In terms of the story, the movie is a bit hit and miss too. When the focus is on Joe and Sam’s relationship, the plotting is interesting enough. It manages to grip the attention because Stallone and Walton both turn in decent performances in their respective roles.
Unfortunately, the movie veers off course whenever the cartoonish bad guys take centre stage and this is partly because of the villainous stereotypes that they fall into. So, while Sam and Joe are more than just one-dimensional characters – Sam is a superhero-obsessed young kid that is forced to grow up when he falls in with the wrong crowd; Joe is a reluctant hero with a mysterious backstory – Cyrus and his underlings have little in the way of character depth. And as their motivations are thinly-drawn, the narrative also takes a bit of a stumble whenever it focuses on their plans.
But despite this imbalance, the movie isn’t a bad one. Stallone is enjoyable to watch and proves once again that he is a better actor than many people give him credit for, and Walton gives a sensitive performance as the fatherless kid desperately in need of a hero to look up to.
The central mystery surrounding Joe’s real identity is one that genuinely intrigues and despite the assumption that he probably is the hero that everybody assumed was dead, the movie manages to engage because it teases us with clues before the final reveal.
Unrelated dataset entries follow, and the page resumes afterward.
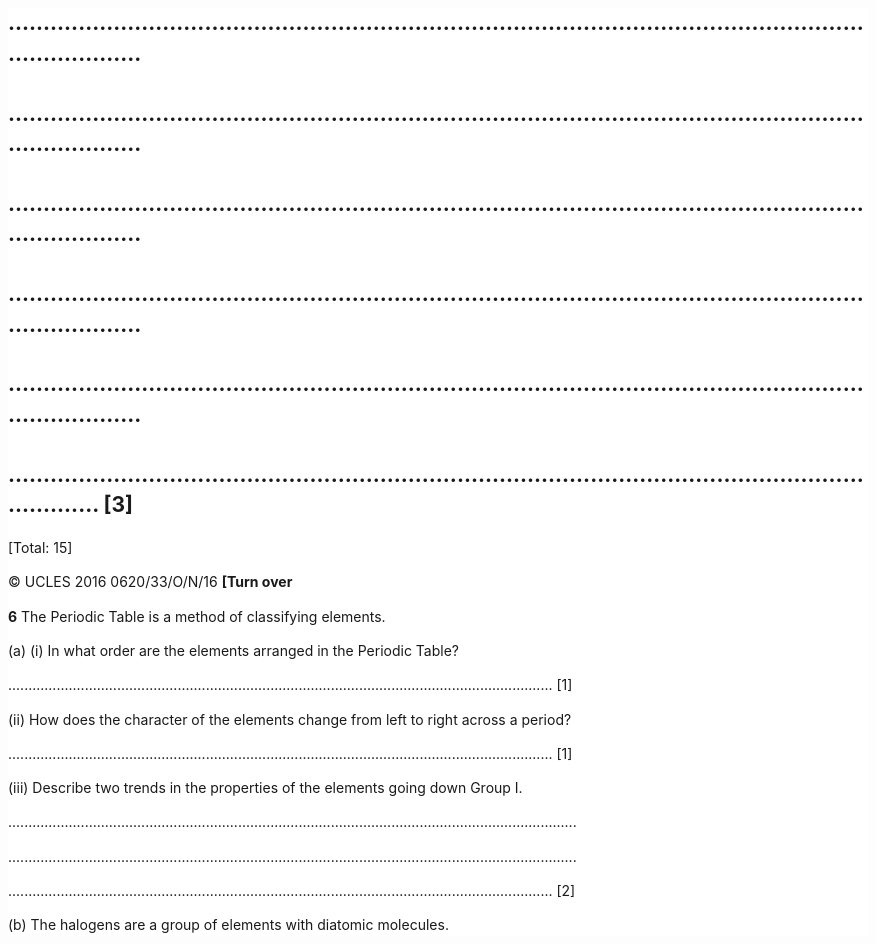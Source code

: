## ............................................................................................................................................. 

## ............................................................................................................................................. 

## ............................................................................................................................................. 

## ............................................................................................................................................. 

## ............................................................................................................................................. 

## ....................................................................................................................................... [3] 

 [Total: 15] 


© UCLES 2016 0620/33/O/N/16 **[Turn over** 

**6** The Periodic Table is a method of classifying elements. 

 (a) (i) In what order are the elements arranged in the Periodic Table? 

 ....................................................................................................................................... [1] 

 (ii) How does the character of the elements change from left to right across a period? 

 ....................................................................................................................................... [1] 

 (iii) Describe two trends in the properties of the elements going down Group I. 

 ............................................................................................................................................. 

 ............................................................................................................................................. 

 ....................................................................................................................................... [2] 

 (b) The halogens are a group of elements with diatomic molecules.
And as Granite City looks like a real lived-in place, far removed from the fantastical world of Tim Burton’s Gotham, it’s easy to get drawn into the plight of Sam and the other residents who are living on an estate marred with poverty, crime, and low-quality housing.
These are the movie’s strengths and because it’s not as bombastic and CGI- heavy as other comic book flicks, this might be the antidote you need if you want something a little more grounded. It’s doubtful that it will be a franchise starter (I will probably be forced to eat my words at a later date) but as a standalone movie it largely works, even if the ending does leave us with a few more questions before the closing credits start to roll.
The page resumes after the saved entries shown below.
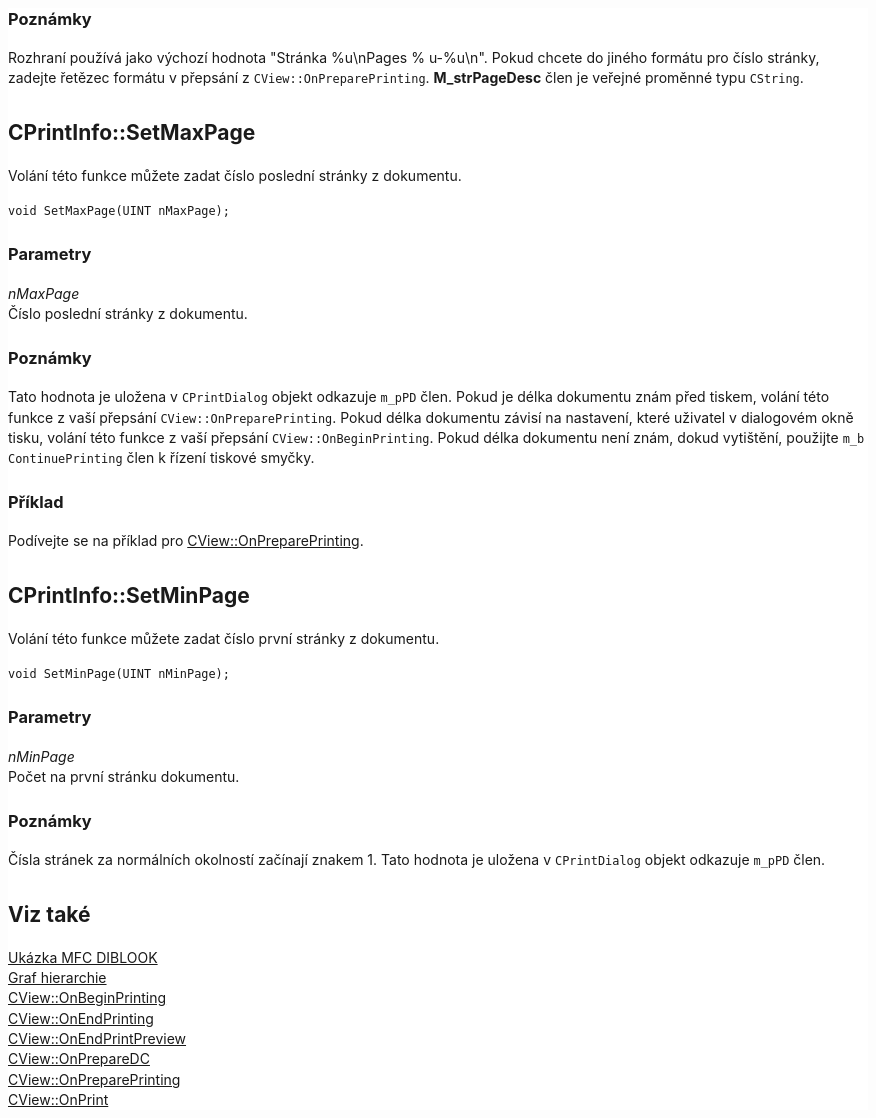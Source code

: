 ### <a name="remarks"></a>Poznámky  
 Rozhraní používá jako výchozí hodnota "Stránka %u\nPages % u-%u\n". Pokud chcete do jiného formátu pro číslo stránky, zadejte řetězec formátu v přepsání z `CView::OnPreparePrinting`. **M_strPageDesc** člen je veřejné proměnné typu `CString`.  
  
##  <a name="setmaxpage"></a>CPrintInfo::SetMaxPage  
 Volání této funkce můžete zadat číslo poslední stránky z dokumentu.  
  
```  
void SetMaxPage(UINT nMaxPage);
```  
  
### <a name="parameters"></a>Parametry  
 *nMaxPage*  
 Číslo poslední stránky z dokumentu.  
  
### <a name="remarks"></a>Poznámky  
 Tato hodnota je uložena v `CPrintDialog` objekt odkazuje `m_pPD` člen. Pokud je délka dokumentu znám před tiskem, volání této funkce z vaší přepsání `CView::OnPreparePrinting`. Pokud délka dokumentu závisí na nastavení, které uživatel v dialogovém okně tisku, volání této funkce z vaší přepsání `CView::OnBeginPrinting`. Pokud délka dokumentu není znám, dokud vytištění, použijte `m_bContinuePrinting` člen k řízení tiskové smyčky.  
  
### <a name="example"></a>Příklad  
  Podívejte se na příklad pro [CView::OnPreparePrinting](../../mfc/reference/cview-class.md#onprepareprinting).  
  
##  <a name="setminpage"></a>CPrintInfo::SetMinPage  
 Volání této funkce můžete zadat číslo první stránky z dokumentu.  
  
```  
void SetMinPage(UINT nMinPage);
```  
  
### <a name="parameters"></a>Parametry  
 *nMinPage*  
 Počet na první stránku dokumentu.  
  
### <a name="remarks"></a>Poznámky  
 Čísla stránek za normálních okolností začínají znakem 1. Tato hodnota je uložena v `CPrintDialog` objekt odkazuje `m_pPD` člen.  
  
## <a name="see-also"></a>Viz také  
 [Ukázka MFC DIBLOOK](../../visual-cpp-samples.md)   
 [Graf hierarchie](../../mfc/hierarchy-chart.md)   
 [CView::OnBeginPrinting](../../mfc/reference/cview-class.md#onbeginprinting)   
 [CView::OnEndPrinting](../../mfc/reference/cview-class.md#onendprinting)   
 [CView::OnEndPrintPreview](../../mfc/reference/cview-class.md#onendprintpreview)   
 [CView::OnPrepareDC](../../mfc/reference/cview-class.md#onpreparedc)   
 [CView::OnPreparePrinting](../../mfc/reference/cview-class.md#onprepareprinting)   
 [CView::OnPrint](../../mfc/reference/cview-class.md#onprint)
I enjoyed Samaritan and if you’re looking for a superhero movie that is grittier and more realistic than most (as realistic as a movie featuring super-powered weapons and a guy with incredible abilities can be), then you might enjoy this too. It doesn’t quite escape the comic book tropes we have become used to – maniacal bad guys, a big climactic showdown – but it has some interesting things to say about morality and the line between good and evil, so it’s not as conventional as other movies in the over-saturated superhero genre.